За славой Маяковского-поэта забывается его первая ипостась худож­ника. А значит, и в живописи, и в одежде у него был отменный вкус. И еще он умел создать образ. Мог, например, взять у сестры желтую ленту и повязать на шею вместо галстука: «Костюмов у меня не было никогда. Были две блузы — гнуснейшего вида. Испытанный способ — украшаться галстуком. Нет денег. Взял у сестры кусок желтой ленты. Обвязался. Фурор. Значит, самое заметное и красивое в человеке — галстук» («Я сам»). Как настоящий художник, Маяковский носил банты разных расцветок и кашне из черных и желтых квадратов. На собственноручно нарисованной обложке его первого стихотворного сборника «Я!» красуется бант.

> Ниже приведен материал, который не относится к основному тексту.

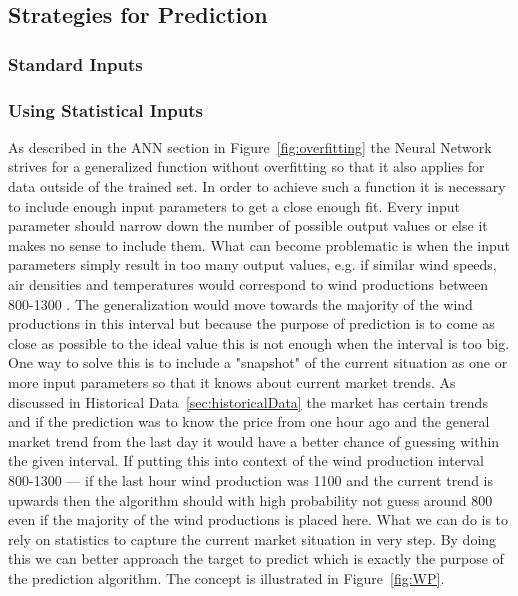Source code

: \subsection{Strategies for Prediction}
\subsubsection{Standard Inputs}

\subsubsection{Using Statistical Inputs}
\label{sec:usingStatisticalInput}
As described in the ANN section  in Figure~\ref{fig:overfitting} the Neural Network strives for a generalized function without overfitting so that it also applies for data outside of the trained set. In order to achieve such a function it is necessary to include enough input parameters to get a close enough fit. Every input parameter should narrow down the number of possible output values or else it makes no sense to include them. What can become problematic is when the input parameters simply result in too many output values, e.g. if similar wind speeds, air densities and temperatures would correspond to wind productions between 800-1300 . The generalization would move towards the majority of the wind productions in this interval but because the purpose of prediction is to come as close as possible to the ideal value this is not enough when the interval is too big. One way to solve this is to include a "snapshot" of the current situation as one or more input parameters so that it knows about current market trends. As discussed in Historical Data~\ref{sec:historicalData} the market has certain trends  and if the prediction was to know the price from one hour ago and the general market trend from the last day it would have a better chance of guessing within the given interval. If putting this into context of the wind production interval 800-1300 --- if the last hour wind production was 1100 and the current trend is upwards then the algorithm should with high probability not guess around 800 even if the majority of the wind productions is placed here. What we can do is to rely on statistics to capture the current market situation in very step. By doing this we can better approach the target to predict which is exactly the purpose of the prediction algorithm. The concept is illustrated in Figure~\ref{fig:WP}.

На выставке я наконец увидела, какого оттенка была знаменитая желтая кофта Маяковского. Оттенок этот — теплый, канареечный или, говоря словами самого поэта — цвета заката:

Я сошью себе черные штаны

из бархата голоса моего.

Желтую кофту из трех аршин заката.

Сшила кофту из ткани с черной вертикальной полосой мать поэта А.А. Маяковская. В желтой кофте и цилиндре Маяковский выглядел сногсшибательно — так, что полиция запретила ему в этой кофте вы­ступать. Поэт маскировался: приходил в пиджаке, а перед выходом на сцену переодевался в кофту. «Кофта фата» — хотел назвать первый сборник своих стихов Маяковский. Фатовской образ придавал ему уве­ренности на публичных выступлениях:

Хорошо, когда в желтую кофту

душа от осмотра укутана!

Первое турне футуристов — Давида Бурлюка, Василия Каменского и Маяковского — немало обязано своим успехом желтой кофте. Гоно­рары за вечера футуристы, по словам Каменского, получали «шаля­пинские». Канули в лету времена, когда единственное пальто у Мая­ковского было подарено Бурлюком. После турне в гардеробе поэта появились розовый муаровый смокинг с черными атласными отворо­тами, красный бархатный жилет, блестящий пиджак, модное пальто.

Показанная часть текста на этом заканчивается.